What you will do » Report the number of lines in the data below that hold "size", without any other words.

Items from a data source »

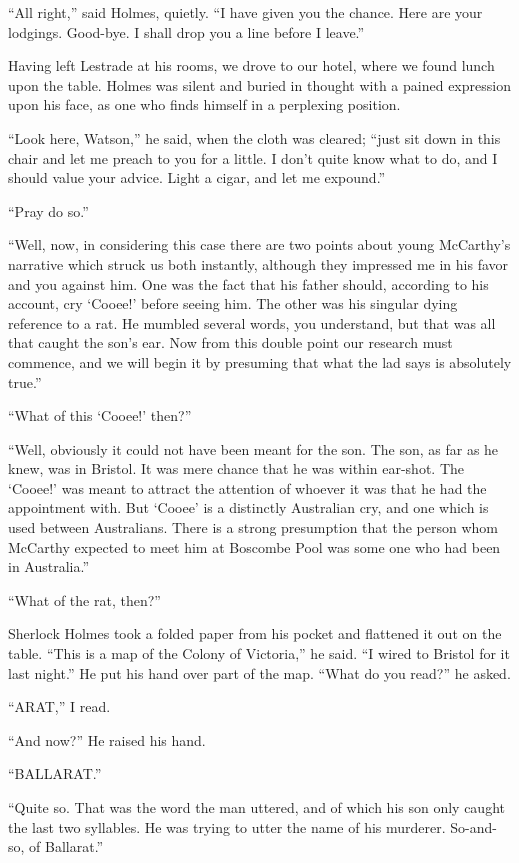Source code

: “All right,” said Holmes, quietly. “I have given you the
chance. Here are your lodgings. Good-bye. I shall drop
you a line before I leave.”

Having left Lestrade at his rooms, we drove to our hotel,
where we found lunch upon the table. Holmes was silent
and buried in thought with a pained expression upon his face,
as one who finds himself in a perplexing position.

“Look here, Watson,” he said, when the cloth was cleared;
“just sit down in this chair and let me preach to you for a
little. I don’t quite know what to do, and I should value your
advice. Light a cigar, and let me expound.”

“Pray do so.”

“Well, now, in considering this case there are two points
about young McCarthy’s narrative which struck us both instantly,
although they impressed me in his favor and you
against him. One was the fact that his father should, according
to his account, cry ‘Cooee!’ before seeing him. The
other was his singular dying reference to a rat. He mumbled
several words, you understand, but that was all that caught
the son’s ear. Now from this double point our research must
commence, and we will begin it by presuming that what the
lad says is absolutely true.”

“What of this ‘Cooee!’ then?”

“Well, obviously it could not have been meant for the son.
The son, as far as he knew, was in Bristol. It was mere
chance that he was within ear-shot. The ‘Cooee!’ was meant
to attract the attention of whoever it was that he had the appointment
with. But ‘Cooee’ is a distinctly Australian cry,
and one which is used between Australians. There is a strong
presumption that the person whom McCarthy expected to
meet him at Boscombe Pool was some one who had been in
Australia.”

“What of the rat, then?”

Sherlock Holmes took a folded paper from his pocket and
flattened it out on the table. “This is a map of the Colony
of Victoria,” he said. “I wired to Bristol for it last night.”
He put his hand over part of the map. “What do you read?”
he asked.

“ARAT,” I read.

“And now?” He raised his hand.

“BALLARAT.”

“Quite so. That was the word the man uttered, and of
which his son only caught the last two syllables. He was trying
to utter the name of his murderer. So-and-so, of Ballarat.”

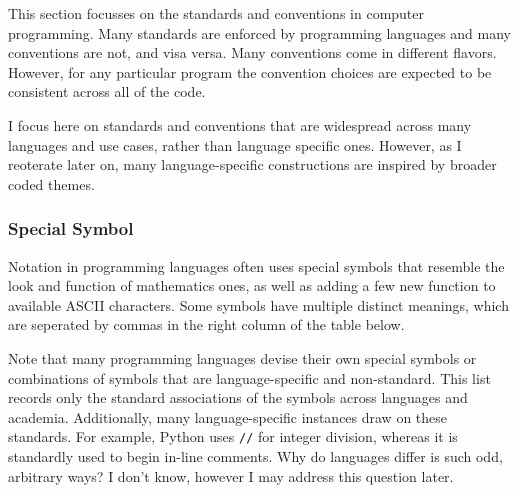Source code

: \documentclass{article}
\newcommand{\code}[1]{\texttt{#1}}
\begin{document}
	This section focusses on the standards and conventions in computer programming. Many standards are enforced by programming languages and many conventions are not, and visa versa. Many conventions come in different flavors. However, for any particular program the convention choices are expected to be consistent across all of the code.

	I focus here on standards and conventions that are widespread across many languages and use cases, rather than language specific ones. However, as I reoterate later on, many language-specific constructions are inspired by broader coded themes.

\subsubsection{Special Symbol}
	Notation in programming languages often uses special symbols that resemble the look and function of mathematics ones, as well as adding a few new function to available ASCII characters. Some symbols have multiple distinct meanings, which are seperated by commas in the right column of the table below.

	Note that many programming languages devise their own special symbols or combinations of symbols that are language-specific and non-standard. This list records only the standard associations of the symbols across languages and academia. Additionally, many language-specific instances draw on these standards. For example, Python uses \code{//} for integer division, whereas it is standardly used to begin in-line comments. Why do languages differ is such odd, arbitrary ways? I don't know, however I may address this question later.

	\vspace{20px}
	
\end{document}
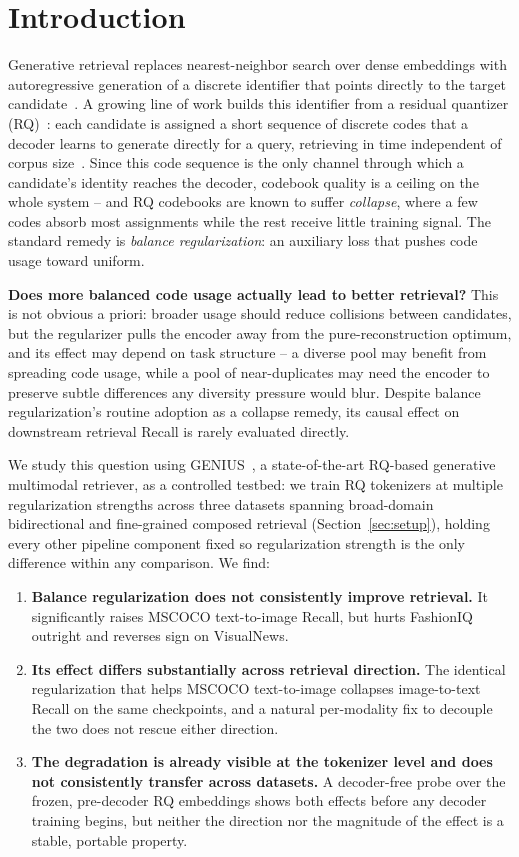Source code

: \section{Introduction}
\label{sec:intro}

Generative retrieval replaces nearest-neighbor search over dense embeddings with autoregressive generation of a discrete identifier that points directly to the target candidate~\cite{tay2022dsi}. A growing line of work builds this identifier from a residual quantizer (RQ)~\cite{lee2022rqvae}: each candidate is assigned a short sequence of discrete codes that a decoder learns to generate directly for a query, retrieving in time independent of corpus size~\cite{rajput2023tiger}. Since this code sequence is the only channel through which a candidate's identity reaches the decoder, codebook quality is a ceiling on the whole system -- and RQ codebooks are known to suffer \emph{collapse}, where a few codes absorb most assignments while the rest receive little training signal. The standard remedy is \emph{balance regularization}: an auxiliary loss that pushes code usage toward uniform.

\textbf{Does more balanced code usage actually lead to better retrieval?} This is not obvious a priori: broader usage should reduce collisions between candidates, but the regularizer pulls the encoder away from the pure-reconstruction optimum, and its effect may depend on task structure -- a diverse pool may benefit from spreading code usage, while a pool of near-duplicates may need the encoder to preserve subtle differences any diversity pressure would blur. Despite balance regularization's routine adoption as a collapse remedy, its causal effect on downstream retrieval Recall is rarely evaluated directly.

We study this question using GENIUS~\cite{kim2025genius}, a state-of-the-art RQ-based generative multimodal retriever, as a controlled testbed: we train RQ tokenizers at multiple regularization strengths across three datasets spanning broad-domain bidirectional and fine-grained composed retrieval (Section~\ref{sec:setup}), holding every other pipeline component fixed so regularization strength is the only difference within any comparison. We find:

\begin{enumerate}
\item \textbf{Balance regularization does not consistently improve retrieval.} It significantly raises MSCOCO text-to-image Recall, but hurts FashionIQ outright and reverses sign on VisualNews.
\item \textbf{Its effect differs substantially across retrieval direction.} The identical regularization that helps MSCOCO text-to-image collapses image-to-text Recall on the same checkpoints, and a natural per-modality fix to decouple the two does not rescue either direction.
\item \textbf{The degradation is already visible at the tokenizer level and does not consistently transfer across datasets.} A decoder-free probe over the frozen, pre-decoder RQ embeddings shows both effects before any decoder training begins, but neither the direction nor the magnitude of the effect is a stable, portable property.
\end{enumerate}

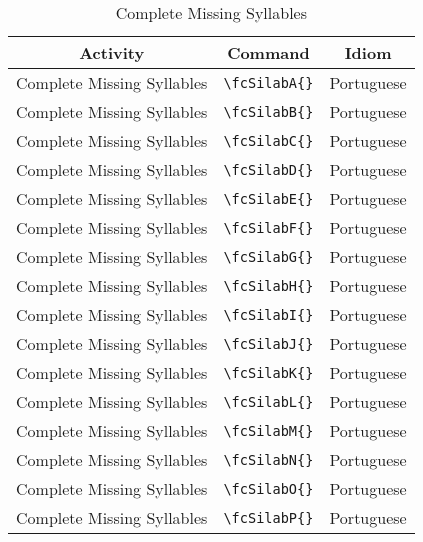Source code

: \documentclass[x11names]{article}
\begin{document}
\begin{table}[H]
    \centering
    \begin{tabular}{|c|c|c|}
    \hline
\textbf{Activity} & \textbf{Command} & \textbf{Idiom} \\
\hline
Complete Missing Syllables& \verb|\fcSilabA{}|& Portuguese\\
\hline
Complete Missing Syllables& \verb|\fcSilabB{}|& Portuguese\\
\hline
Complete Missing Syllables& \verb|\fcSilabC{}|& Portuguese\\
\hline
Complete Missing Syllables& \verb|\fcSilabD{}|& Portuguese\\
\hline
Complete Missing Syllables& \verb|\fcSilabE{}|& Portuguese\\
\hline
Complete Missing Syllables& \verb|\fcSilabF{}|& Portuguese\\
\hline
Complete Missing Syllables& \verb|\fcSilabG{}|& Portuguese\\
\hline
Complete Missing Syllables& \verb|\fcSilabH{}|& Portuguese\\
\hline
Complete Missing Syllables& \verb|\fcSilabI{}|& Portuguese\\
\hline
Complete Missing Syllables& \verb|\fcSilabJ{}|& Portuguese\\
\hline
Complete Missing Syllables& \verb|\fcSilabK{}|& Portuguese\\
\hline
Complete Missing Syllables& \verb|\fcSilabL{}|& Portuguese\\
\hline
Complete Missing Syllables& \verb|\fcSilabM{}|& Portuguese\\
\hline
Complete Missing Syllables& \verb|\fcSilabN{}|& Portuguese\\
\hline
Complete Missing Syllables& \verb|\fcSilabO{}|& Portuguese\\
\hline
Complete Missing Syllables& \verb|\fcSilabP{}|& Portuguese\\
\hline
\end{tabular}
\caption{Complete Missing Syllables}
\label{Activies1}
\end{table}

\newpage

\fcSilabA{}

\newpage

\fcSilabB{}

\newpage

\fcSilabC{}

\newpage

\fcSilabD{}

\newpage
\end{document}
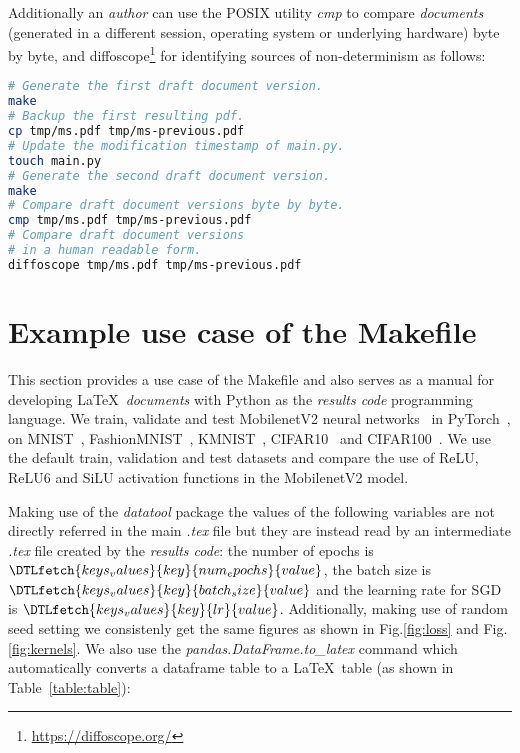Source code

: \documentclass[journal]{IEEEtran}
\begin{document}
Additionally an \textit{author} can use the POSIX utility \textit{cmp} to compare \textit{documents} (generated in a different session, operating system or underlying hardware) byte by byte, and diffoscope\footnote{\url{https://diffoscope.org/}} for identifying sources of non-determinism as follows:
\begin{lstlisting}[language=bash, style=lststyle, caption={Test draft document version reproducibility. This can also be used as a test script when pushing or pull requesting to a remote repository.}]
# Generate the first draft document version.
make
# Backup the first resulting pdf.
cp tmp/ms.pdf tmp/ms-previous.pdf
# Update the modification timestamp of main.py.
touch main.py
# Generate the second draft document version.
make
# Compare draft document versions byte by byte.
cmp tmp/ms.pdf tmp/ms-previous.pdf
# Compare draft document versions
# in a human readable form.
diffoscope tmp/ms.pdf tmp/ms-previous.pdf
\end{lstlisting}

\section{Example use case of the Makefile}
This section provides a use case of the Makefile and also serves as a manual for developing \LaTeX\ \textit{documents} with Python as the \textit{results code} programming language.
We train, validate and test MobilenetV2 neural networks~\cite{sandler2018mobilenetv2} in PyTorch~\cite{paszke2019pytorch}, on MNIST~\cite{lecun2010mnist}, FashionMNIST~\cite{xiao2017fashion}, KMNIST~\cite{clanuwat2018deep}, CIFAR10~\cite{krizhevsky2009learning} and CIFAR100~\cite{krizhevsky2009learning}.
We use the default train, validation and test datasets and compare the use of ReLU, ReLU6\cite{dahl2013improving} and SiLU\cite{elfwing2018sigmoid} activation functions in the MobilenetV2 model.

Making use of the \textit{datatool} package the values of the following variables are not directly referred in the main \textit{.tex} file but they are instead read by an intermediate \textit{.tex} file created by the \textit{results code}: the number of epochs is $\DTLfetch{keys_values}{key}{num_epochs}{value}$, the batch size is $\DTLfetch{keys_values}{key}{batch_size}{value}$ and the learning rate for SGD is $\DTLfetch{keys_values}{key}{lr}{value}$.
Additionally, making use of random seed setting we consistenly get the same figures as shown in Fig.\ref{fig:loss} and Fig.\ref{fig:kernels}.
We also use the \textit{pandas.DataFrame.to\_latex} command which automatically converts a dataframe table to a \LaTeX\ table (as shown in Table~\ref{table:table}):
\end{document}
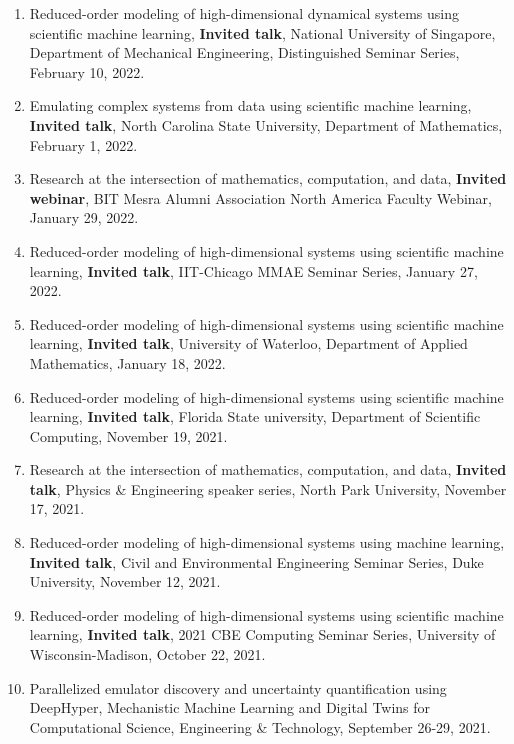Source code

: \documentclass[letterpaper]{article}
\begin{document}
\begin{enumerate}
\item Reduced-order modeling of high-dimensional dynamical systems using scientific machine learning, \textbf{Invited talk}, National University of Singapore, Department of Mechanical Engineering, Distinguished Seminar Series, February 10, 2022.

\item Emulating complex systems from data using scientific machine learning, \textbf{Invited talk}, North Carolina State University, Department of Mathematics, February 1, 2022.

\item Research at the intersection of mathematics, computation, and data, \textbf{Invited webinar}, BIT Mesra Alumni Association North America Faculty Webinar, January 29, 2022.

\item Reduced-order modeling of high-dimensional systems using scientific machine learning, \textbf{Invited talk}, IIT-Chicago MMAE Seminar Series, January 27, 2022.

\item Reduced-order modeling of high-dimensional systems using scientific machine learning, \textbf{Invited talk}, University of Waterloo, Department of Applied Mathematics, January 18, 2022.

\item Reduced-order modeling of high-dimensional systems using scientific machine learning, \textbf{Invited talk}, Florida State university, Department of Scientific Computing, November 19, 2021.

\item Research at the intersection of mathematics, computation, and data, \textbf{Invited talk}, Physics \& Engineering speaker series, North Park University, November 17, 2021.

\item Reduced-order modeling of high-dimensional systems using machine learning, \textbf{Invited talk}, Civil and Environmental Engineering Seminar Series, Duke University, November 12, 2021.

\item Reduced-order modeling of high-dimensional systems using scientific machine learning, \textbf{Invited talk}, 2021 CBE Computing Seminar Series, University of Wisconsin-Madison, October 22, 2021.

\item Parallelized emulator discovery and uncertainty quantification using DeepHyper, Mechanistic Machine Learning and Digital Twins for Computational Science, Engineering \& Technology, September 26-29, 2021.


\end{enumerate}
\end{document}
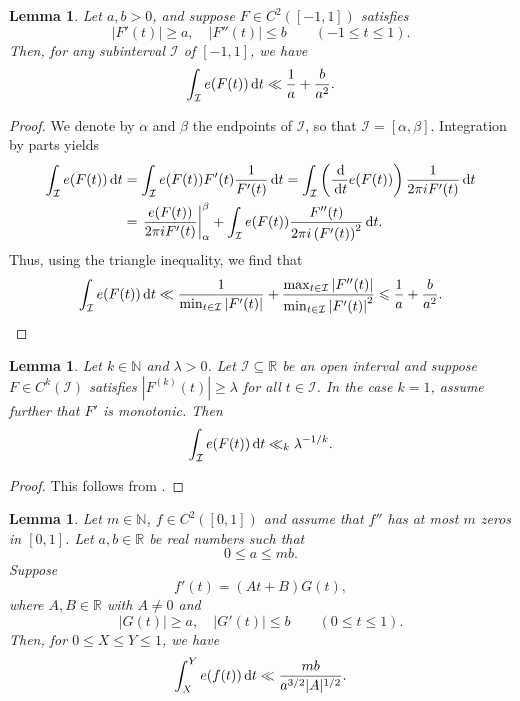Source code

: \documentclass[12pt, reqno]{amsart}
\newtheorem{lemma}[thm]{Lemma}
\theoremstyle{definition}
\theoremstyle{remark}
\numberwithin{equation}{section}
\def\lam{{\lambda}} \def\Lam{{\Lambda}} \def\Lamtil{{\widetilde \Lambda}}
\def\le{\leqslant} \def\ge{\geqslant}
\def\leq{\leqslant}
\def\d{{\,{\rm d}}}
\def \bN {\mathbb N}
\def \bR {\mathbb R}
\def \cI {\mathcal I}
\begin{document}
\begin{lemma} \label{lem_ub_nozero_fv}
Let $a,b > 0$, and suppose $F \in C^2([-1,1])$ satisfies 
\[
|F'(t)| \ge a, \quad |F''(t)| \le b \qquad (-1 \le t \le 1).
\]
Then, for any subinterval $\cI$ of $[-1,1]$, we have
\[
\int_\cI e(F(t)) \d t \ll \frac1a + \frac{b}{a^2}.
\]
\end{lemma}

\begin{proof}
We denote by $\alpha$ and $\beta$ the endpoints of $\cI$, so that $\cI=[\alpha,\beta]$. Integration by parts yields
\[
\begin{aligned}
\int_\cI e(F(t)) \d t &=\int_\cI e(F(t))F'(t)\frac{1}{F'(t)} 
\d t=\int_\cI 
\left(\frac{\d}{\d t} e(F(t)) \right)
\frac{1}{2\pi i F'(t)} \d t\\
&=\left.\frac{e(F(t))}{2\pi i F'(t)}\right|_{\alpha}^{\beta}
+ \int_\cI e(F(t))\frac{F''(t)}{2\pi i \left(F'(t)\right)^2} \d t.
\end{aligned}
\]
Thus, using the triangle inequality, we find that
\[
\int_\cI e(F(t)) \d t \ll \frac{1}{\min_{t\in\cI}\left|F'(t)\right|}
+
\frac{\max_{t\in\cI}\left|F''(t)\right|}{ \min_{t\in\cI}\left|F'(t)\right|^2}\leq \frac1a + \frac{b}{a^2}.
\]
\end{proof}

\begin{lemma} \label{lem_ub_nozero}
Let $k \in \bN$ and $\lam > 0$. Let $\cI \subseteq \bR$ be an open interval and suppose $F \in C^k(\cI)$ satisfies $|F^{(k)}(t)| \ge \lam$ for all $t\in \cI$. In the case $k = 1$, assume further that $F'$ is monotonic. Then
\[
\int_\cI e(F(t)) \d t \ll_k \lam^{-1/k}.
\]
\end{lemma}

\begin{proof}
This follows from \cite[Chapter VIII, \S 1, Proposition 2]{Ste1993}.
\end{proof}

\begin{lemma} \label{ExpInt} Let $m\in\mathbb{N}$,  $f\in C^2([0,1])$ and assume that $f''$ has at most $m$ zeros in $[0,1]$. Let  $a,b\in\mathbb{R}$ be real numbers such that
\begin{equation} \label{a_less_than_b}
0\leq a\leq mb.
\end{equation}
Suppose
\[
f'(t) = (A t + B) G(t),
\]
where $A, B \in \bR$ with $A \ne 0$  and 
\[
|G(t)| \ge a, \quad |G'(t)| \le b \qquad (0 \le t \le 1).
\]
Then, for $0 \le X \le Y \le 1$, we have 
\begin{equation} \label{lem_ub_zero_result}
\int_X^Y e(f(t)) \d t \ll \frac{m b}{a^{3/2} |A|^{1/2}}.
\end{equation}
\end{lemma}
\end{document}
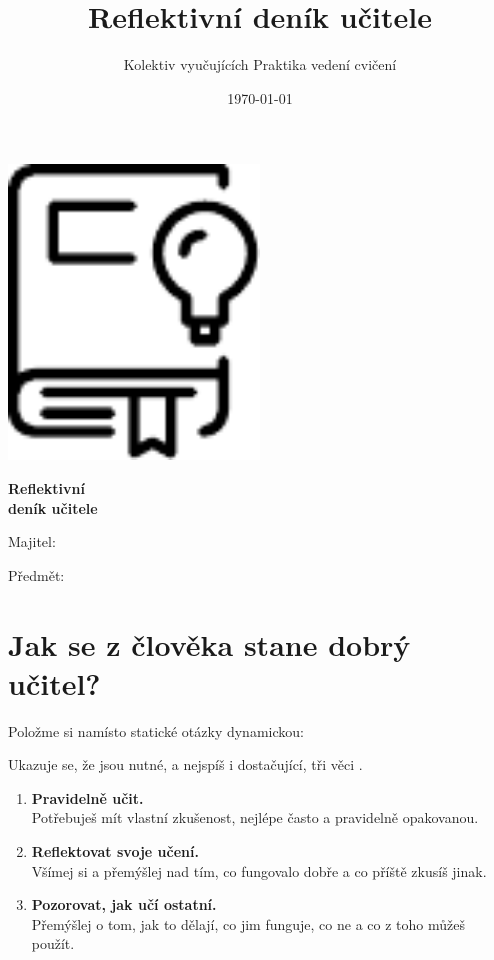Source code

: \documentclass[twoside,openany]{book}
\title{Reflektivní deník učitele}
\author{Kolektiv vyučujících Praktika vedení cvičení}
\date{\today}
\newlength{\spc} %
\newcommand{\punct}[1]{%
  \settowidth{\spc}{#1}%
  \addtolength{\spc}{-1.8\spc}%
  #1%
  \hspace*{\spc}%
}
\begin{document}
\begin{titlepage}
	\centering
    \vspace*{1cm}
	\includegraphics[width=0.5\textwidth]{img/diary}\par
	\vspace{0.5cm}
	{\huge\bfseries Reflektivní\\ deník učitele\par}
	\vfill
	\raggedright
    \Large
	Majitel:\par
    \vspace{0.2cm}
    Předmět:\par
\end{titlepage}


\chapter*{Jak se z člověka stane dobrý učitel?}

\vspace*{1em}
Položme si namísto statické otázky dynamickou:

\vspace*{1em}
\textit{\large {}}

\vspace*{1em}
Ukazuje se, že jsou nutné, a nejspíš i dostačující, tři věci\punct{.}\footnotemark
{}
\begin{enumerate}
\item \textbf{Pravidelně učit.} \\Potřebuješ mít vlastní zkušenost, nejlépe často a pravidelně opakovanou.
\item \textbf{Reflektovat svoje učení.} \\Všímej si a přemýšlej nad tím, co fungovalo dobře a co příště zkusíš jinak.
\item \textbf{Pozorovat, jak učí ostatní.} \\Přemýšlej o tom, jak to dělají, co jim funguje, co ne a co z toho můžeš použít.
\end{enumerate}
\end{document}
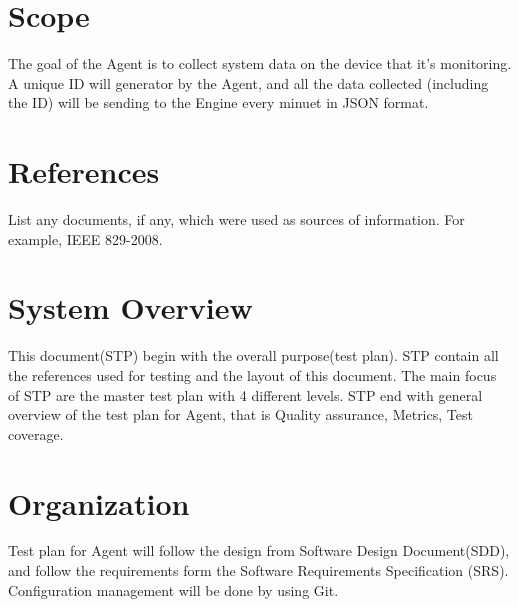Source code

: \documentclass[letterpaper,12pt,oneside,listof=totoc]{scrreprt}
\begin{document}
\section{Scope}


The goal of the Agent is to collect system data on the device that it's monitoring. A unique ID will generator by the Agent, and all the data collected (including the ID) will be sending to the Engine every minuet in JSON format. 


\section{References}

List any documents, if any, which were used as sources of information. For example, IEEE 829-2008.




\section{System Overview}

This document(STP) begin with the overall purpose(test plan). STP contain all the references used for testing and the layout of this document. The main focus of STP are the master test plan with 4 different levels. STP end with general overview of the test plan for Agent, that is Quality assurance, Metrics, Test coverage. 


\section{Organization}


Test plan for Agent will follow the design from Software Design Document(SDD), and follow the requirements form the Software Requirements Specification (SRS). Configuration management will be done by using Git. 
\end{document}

Exercise response » 2